___ INFORMATION PROVIDED ___
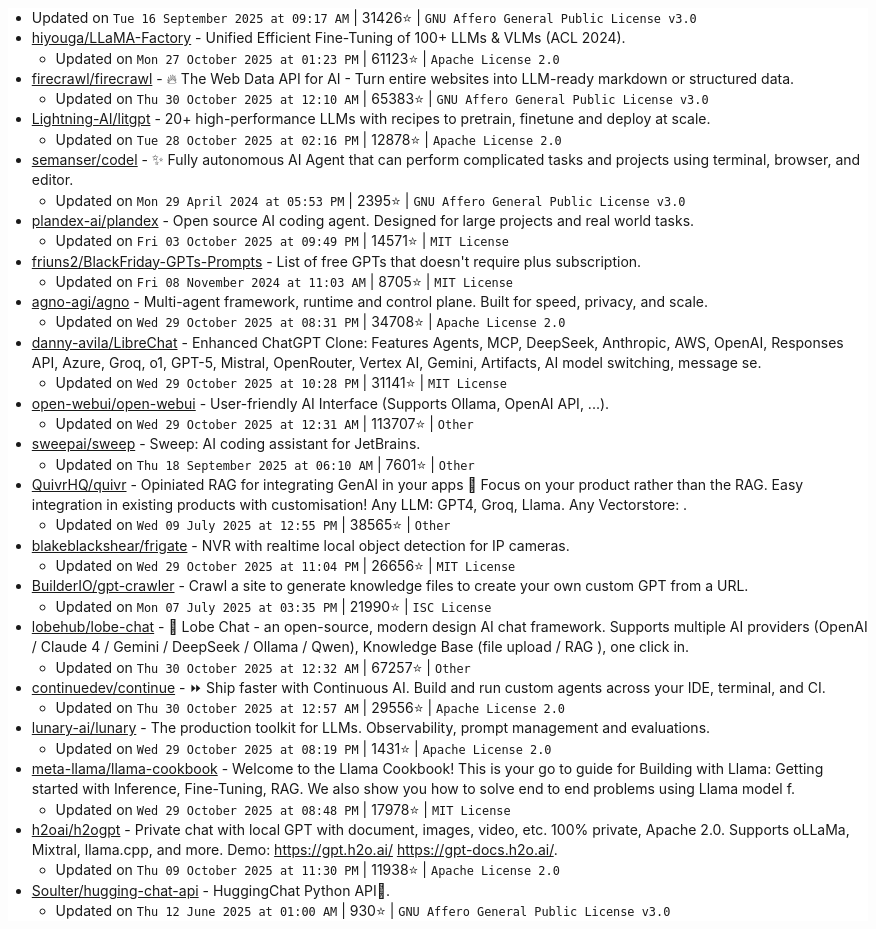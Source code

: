    - Updated on `Tue 16 September 2025 at 09:17 AM` | 31426⭐ | `GNU Affero General Public License v3.0`
- [hiyouga/LLaMA-Factory](https://github.com/hiyouga/LLaMA-Factory) - Unified Efficient Fine-Tuning of 100+ LLMs & VLMs (ACL 2024).
   - Updated on `Mon 27 October 2025 at 01:23 PM` | 61123⭐ | `Apache License 2.0`
- [firecrawl/firecrawl](https://github.com/firecrawl/firecrawl) - 🔥 The Web Data API for AI - Turn entire websites into LLM-ready markdown or structured data.
   - Updated on `Thu 30 October 2025 at 12:10 AM` | 65383⭐ | `GNU Affero General Public License v3.0`
- [Lightning-AI/litgpt](https://github.com/Lightning-AI/litgpt) - 20+ high-performance LLMs with recipes to pretrain, finetune and deploy at scale.
   - Updated on `Tue 28 October 2025 at 02:16 PM` | 12878⭐ | `Apache License 2.0`
- [semanser/codel](https://github.com/semanser/codel) - ✨ Fully autonomous AI Agent that can perform complicated tasks and projects using terminal, browser, and editor.
   - Updated on `Mon 29 April 2024 at 05:53 PM` | 2395⭐ | `GNU Affero General Public License v3.0`
- [plandex-ai/plandex](https://github.com/plandex-ai/plandex) - Open source AI coding agent. Designed for large projects and real world tasks.
   - Updated on `Fri 03 October 2025 at 09:49 PM` | 14571⭐ | `MIT License`
- [friuns2/BlackFriday-GPTs-Prompts](https://github.com/friuns2/BlackFriday-GPTs-Prompts) - List of free GPTs that doesn't require plus subscription.
   - Updated on `Fri 08 November 2024 at 11:03 AM` | 8705⭐ | `MIT License`
- [agno-agi/agno](https://github.com/agno-agi/agno) - Multi-agent framework, runtime and control plane. Built for speed, privacy, and scale.
   - Updated on `Wed 29 October 2025 at 08:31 PM` | 34708⭐ | `Apache License 2.0`
- [danny-avila/LibreChat](https://github.com/danny-avila/LibreChat) - Enhanced ChatGPT Clone: Features Agents, MCP, DeepSeek, Anthropic, AWS, OpenAI, Responses API, Azure, Groq, o1, GPT-5, Mistral, OpenRouter, Vertex AI, Gemini, Artifacts, AI model switching, message se.
   - Updated on `Wed 29 October 2025 at 10:28 PM` | 31141⭐ | `MIT License`
- [open-webui/open-webui](https://github.com/open-webui/open-webui) - User-friendly AI Interface (Supports Ollama, OpenAI API, ...).
   - Updated on `Wed 29 October 2025 at 12:31 AM` | 113707⭐ | `Other`
- [sweepai/sweep](https://github.com/sweepai/sweep) - Sweep: AI coding assistant for JetBrains.
   - Updated on `Thu 18 September 2025 at 06:10 AM` | 7601⭐ | `Other`
- [QuivrHQ/quivr](https://github.com/QuivrHQ/quivr) - Opiniated RAG for integrating GenAI in your apps 🧠   Focus on your product rather than the RAG. Easy integration in existing products with customisation!  Any LLM: GPT4, Groq, Llama. Any Vectorstore: .
   - Updated on `Wed 09 July 2025 at 12:55 PM` | 38565⭐ | `Other`
- [blakeblackshear/frigate](https://github.com/blakeblackshear/frigate) - NVR with realtime local object detection for IP cameras.
   - Updated on `Wed 29 October 2025 at 11:04 PM` | 26656⭐ | `MIT License`
- [BuilderIO/gpt-crawler](https://github.com/BuilderIO/gpt-crawler) - Crawl a site to generate knowledge files to create your own custom GPT from a URL.
   - Updated on `Mon 07 July 2025 at 03:35 PM` | 21990⭐ | `ISC License`
- [lobehub/lobe-chat](https://github.com/lobehub/lobe-chat) - 🤯 Lobe Chat - an open-source, modern design AI chat framework. Supports multiple AI providers (OpenAI / Claude 4 / Gemini / DeepSeek / Ollama / Qwen), Knowledge Base (file upload / RAG ), one click in.
   - Updated on `Thu 30 October 2025 at 12:32 AM` | 67257⭐ | `Other`
- [continuedev/continue](https://github.com/continuedev/continue) - ⏩ Ship faster with Continuous AI. Build and run custom agents across your IDE, terminal, and CI.
   - Updated on `Thu 30 October 2025 at 12:57 AM` | 29556⭐ | `Apache License 2.0`
- [lunary-ai/lunary](https://github.com/lunary-ai/lunary) - The production toolkit for LLMs. Observability, prompt management and evaluations.
   - Updated on `Wed 29 October 2025 at 08:19 PM` | 1431⭐ | `Apache License 2.0`
- [meta-llama/llama-cookbook](https://github.com/meta-llama/llama-cookbook) - Welcome to the Llama Cookbook! This is your go to guide for Building with Llama: Getting started with Inference, Fine-Tuning, RAG. We also show you how to solve end to end problems using Llama model f.
   - Updated on `Wed 29 October 2025 at 08:48 PM` | 17978⭐ | `MIT License`
- [h2oai/h2ogpt](https://github.com/h2oai/h2ogpt) - Private chat with local GPT with document, images, video, etc. 100% private, Apache 2.0. Supports oLLaMa, Mixtral, llama.cpp, and more. Demo: https://gpt.h2o.ai/ https://gpt-docs.h2o.ai/.
   - Updated on `Thu 09 October 2025 at 11:30 PM` | 11938⭐ | `Apache License 2.0`
- [Soulter/hugging-chat-api](https://github.com/Soulter/hugging-chat-api) - HuggingChat Python API🤗.
   - Updated on `Thu 12 June 2025 at 01:00 AM` | 930⭐ | `GNU Affero General Public License v3.0`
___
In the listing above, start at the line with "2025 at 11:04", go on through the line with "2025 at 08:48", and copy each of those lines exactly; leave out all the rest.

TASK OUTPUT:
   - Updated on `Wed 29 October 2025 at 11:04 PM` | 26656⭐ | `MIT License`
- [BuilderIO/gpt-crawler](https://github.com/BuilderIO/gpt-crawler) - Crawl a site to generate knowledge files to create your own custom GPT from a URL.
   - Updated on `Mon 07 July 2025 at 03:35 PM` | 21990⭐ | `ISC License`
- [lobehub/lobe-chat](https://github.com/lobehub/lobe-chat) - 🤯 Lobe Chat - an open-source, modern design AI chat framework. Supports multiple AI providers (OpenAI / Claude 4 / Gemini / DeepSeek / Ollama / Qwen), Knowledge Base (file upload / RAG ), one click in.
   - Updated on `Thu 30 October 2025 at 12:32 AM` | 67257⭐ | `Other`
- [continuedev/continue](https://github.com/continuedev/continue) - ⏩ Ship faster with Continuous AI. Build and run custom agents across your IDE, terminal, and CI.
   - Updated on `Thu 30 October 2025 at 12:57 AM` | 29556⭐ | `Apache License 2.0`
- [lunary-ai/lunary](https://github.com/lunary-ai/lunary) - The production toolkit for LLMs. Observability, prompt management and evaluations.
   - Updated on `Wed 29 October 2025 at 08:19 PM` | 1431⭐ | `Apache License 2.0`
- [meta-llama/llama-cookbook](https://github.com/meta-llama/llama-cookbook) - Welcome to the Llama Cookbook! This is your go to guide for Building with Llama: Getting started with Inference, Fine-Tuning, RAG. We also show you how to solve end to end problems using Llama model f.
   - Updated on `Wed 29 October 2025 at 08:48 PM` | 17978⭐ | `MIT License`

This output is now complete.